Proclaiming it “the most famous car in the world,” RM Sotheby’s has announced that the 1965 Aston Martin DB5, the James Bond movie car complete with 13 functioning modifications as seen in Goldfinger and Thunderball, will highlight the auction company’s “An Evening With Aston Martin” sale this summer in Monterey, California. The car is one of two built with the John Stears-designed 007 gadgets and used on the North American promotional tour for Thunderball, RM Sotheby’s said, adding that the car has been “beautifully restored” and that its 13 “Bond modifications” function, including “a Browning .30 caliber machine gun in each fender, wheel-hub mounted tire-slashers, smoke screen dispensers, revolving license plates, and more.” “Function” may not include actual shooting of live ammo or slashing of tires. “No one could have predicted the fabulously successful multi-decade synergy that would develop when production designer Ken Adam and special-effects man John Stears visited Aston Martin’s Newport-Pagnell plant in late 1963,” RM Sotheby’s says in its news release. “The two men were on a mission to source a pair of the latest Aston Martin models for use in Eon Productions’ third adaptation of an Ian Fleming novel, again about the MI6 superspy with a license to kill, James Bond. The film was called Goldfinger.“Two near-identical cars were built and loaned to Eon Productions for filming, with each fulfilling various roles; one for stunt driving and chase sequences and therefore needing to be lightweight and fast, and the other for interior shots and close-ups, to be equipped with functional modifications created by Stears.

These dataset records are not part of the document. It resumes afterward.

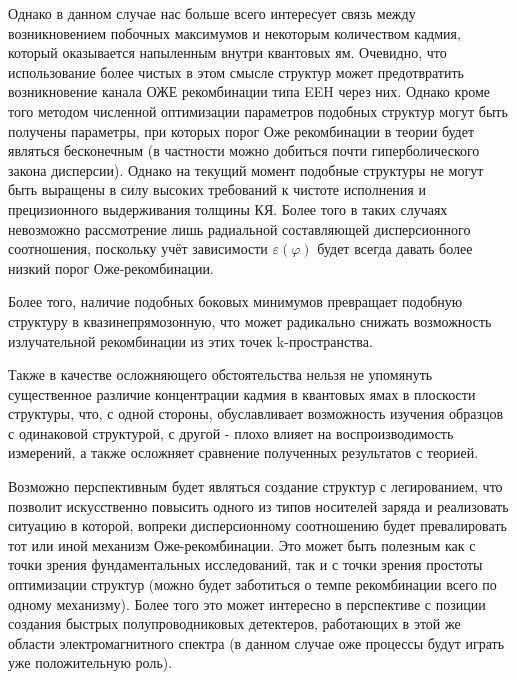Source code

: \documentclass[../main.tex]{subfiles}
\begin{document}
    Однако в данном случае нас больше всего интересует связь между возникновением побочных максимумов и некоторым количеством 
    кадмия, который оказывается напыленным внутри квантовых ям. Очевидно, что использование более чистых в этом смысле структур
    может предотвратить возникновение канала ОЖЕ рекомбинации типа EEH через них. Однако кроме того методом численной оптимизации параметров 
    подобных структур могут быть получены параметры, при которых порог Оже рекомбинации в теории будет являться бесконечным (в частности можно добиться почти 
    гиперболического закона дисперсии). Однако на текущий момент подобные структуры не могут быть выращены в силу высоких требований к чистоте исполнения и 
    прецизионного выдерживания толщины КЯ. Более того в таких случаях невозможно рассмотрение лишь радиальной составляющей дисперсионного соотношения,
    поскольку учёт зависимости $\varepsilon(\varphi)$ будет всегда давать более низкий порог Оже-рекомбинации.

    Более того, наличие подобных боковых минимумов превращает подобную структуру в квазинепрямозонную, что может радикально снижать возможность излучательной 
    рекомбинации из этих точек k-пространства. 

    Также в качестве осложняющего обстоятельства нельзя не упомянуть существенное различие концентрации кадмия в квантовых ямах в плоскости структуры,
    что, с одной стороны, обуславливает возможность изучения образцов с одинаковой структурой, с другой - плохо влияет на воспроизводимость измерений,
    а также осложняет сравнение полученных результатов с теорией.

    Возможно перспективным будет являться создание структур с легированием, что позволит искусственно повысить одного из типов носителей заряда и реализовать 
    ситуацию в которой, вопреки дисперсионному соотношению будет превалировать тот или иной механизм Оже-рекомбинации. Это может быть полезным как с точки зрения 
    фундаментальных исследований, так и с точки зрения простоты оптимизации структур (можно будет заботиться о темпе рекомбинации всего по одному механизму). 
    Более того это может интересно в перспективе с позиции создания быстрых полупроводниковых детектеров, работающих в этой же области электромагнитного спектра 
    (в данном случае оже процессы будут играть уже положительную роль).
    \newpage
\end{document}
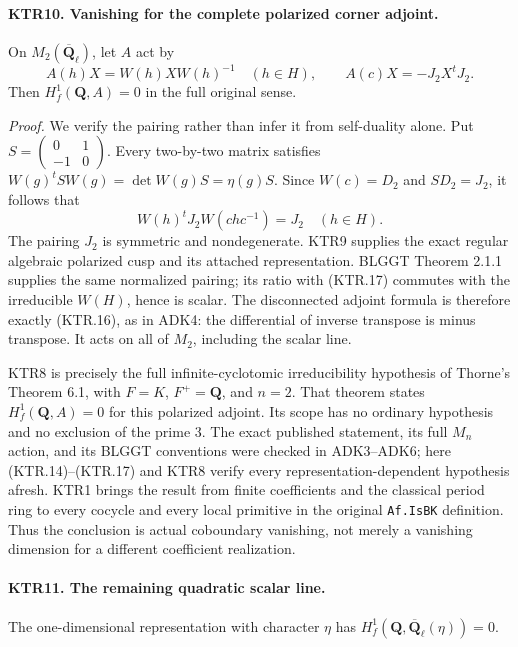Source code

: \documentclass[11pt,a4paper]{article}
\numberwithin{equation}{section}
\theoremstyle{remark}\newtheorem{remark}[theorem]{Remark}
\begin{document}
\paragraph{KTR10. Vanishing for the complete polarized corner adjoint.}
\label{claim:KTR10}
On \(M_2(\overline{\mathbf Q}_\ell)\), let \(A\) act by
\[
 A(h)X=W(h)XW(h)^{-1}\quad(h\in H),
 \qquad A(c)X=-J_2X^tJ_2.
 \tag{KTR.16}
\]
Then \(H^1_f(\mathbf Q,A)=0\) in the full original sense.

\emph{Proof.}
We verify the pairing rather than infer it from self-duality
alone.  Put
\(S=\left(\begin{smallmatrix}0&1\\-1&0\end{smallmatrix}\right)\).
Every two-by-two matrix satisfies
\(W(g)^t S W(g)=\det W(g)S=\eta(g)S\).
Since \(W(c)=D_2\) and \(S D_2=J_2\), it follows that
\[
             W(h)^tJ_2W(chc^{-1})=J_2\quad(h\in H).
 \tag{KTR.17}
\]
The pairing \(J_2\) is symmetric and nondegenerate.
KTR9 supplies the exact regular algebraic polarized cusp and
its attached representation.  BLGGT Theorem 2.1.1 supplies the
same normalized pairing; its ratio with (KTR.17) commutes with
the irreducible \(W(H)\), hence is scalar.  The disconnected
adjoint formula is therefore exactly (KTR.16), as in ADK4:
the differential of inverse transpose is minus transpose.
It acts on all of \(M_2\), including the scalar line.

KTR8 is precisely the full infinite-cyclotomic irreducibility
hypothesis of Thorne's Theorem 6.1, with \(F=K\),
\(F^+=\mathbf Q\), and \(n=2\).
That theorem states \(H^1_f(\mathbf Q,A)=0\) for this
polarized adjoint.  Its scope has no ordinary hypothesis and
no exclusion of the prime \(3\).  The exact published
statement, its full \(M_n\) action, and its BLGGT conventions
were checked in ADK3--ADK6; here (KTR.14)--(KTR.17) and KTR8
verify every representation-dependent hypothesis afresh.
KTR1 brings the result from finite coefficients and the classical
period ring to every cocycle and every local primitive in the
original \texttt{Af.\allowbreak Is\allowbreak BK} definition.  Thus the conclusion
is actual coboundary vanishing, not merely a vanishing dimension
for a different coefficient realization.

\paragraph{KTR11. The remaining quadratic scalar line.}
\label{claim:KTR11}
The one-dimensional representation with character \(\eta\)
has \(H^1_f(\mathbf Q,\overline{\mathbf Q}_\ell(\eta))=0\).
\end{document}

“As Desmond Llewelyn’s legendary weapons-master Q would go on to explain to Sean Connery’s 007, the Snow Shadow Gray-painted DB5 was equipped with front and rear hydraulic over-rider rams on the bumpers, a Browning .30 caliber machine gun in each fender, wheel-hub mounted tire-slashers, a raising rear bullet-proof screen, an in-dash radar tracking scope, oil, caltrop and smoke screen dispensers, revolving license plates, and a passenger-seat ejection system. “Although never used during the film, the car was also equipped with a telephone in the driver’s door to communicate with MI6 headquarters and a hidden compartment under the driver’s seat containing several weapons. “The smash success of Goldfinger was also a success for Aston Martin,” RM Sotheby’s added, “DB5 sales surged to fuel an unprecedented level of production. “The producers at Eon also took notice of the enormous appeal and potential marketing opportunities. In preparation for Thunderball’s release, the company ordered two more DB5 saloons, receiving chassis nos. DB5/2008/R, the example on offer at RM Sotheby’s Monterey sale, and DB5/2017/R. The two cars were fitted with all of Stears’ Goldfinger modifications and were shipped to the United States for promotional duties for Thunderball.” RM Sotheby’s said it contacted Sean Connery, famed 007 actor, through his son, Stephane, and came back with this comment: “These DB5s are amazing – I remember the Furka Pass tire shredding as well as the promotional events with these cars – they have become increasingly iconic since Goldfinger and Thunderball, in fact I bought a very fine DB5 myself relatively recently.”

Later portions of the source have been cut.